▶ Entries taken from a collection
* * * * *
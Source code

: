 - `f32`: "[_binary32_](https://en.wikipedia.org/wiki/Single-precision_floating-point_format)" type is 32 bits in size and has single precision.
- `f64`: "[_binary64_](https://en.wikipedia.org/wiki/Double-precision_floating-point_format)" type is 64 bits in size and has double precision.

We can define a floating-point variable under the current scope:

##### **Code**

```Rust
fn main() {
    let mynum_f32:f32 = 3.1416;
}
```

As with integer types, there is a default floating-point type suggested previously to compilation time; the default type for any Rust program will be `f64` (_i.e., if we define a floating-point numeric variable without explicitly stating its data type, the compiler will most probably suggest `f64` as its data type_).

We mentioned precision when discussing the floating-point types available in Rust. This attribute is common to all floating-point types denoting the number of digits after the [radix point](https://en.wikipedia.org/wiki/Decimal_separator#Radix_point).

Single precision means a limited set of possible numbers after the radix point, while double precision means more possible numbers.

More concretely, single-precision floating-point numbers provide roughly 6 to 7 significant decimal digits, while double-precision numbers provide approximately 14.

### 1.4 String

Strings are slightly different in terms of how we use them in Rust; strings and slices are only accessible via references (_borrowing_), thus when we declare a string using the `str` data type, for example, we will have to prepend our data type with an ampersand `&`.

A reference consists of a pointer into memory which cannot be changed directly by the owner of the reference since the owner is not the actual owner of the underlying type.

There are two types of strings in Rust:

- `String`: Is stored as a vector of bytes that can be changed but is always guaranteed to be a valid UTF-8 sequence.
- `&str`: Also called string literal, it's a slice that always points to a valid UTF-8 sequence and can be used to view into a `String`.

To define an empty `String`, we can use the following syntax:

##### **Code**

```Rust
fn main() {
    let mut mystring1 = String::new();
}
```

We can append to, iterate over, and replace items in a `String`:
* * * * *
▶ TASK TO COMPLETE
Copy out every line from the data above that has "wiki" in it.

▶ EXERCISE RESPONSE
: - `f32`: "[_binary32_](https://en.wikipedia.org/wiki/Single-precision_floating-point_format)" type is 32 bits in size and has single precision.
- `f64`: "[_binary64_](https://en.wikipedia.org/wiki/Double-precision_floating-point_format)" type is 64 bits in size and has double precision.
We mentioned precision when discussing the floating-point types available in Rust. This attribute is common to all floating-point types denoting the number of digits after the [radix point](https://en.wikipedia.org/wiki/Decimal_separator#Radix_point).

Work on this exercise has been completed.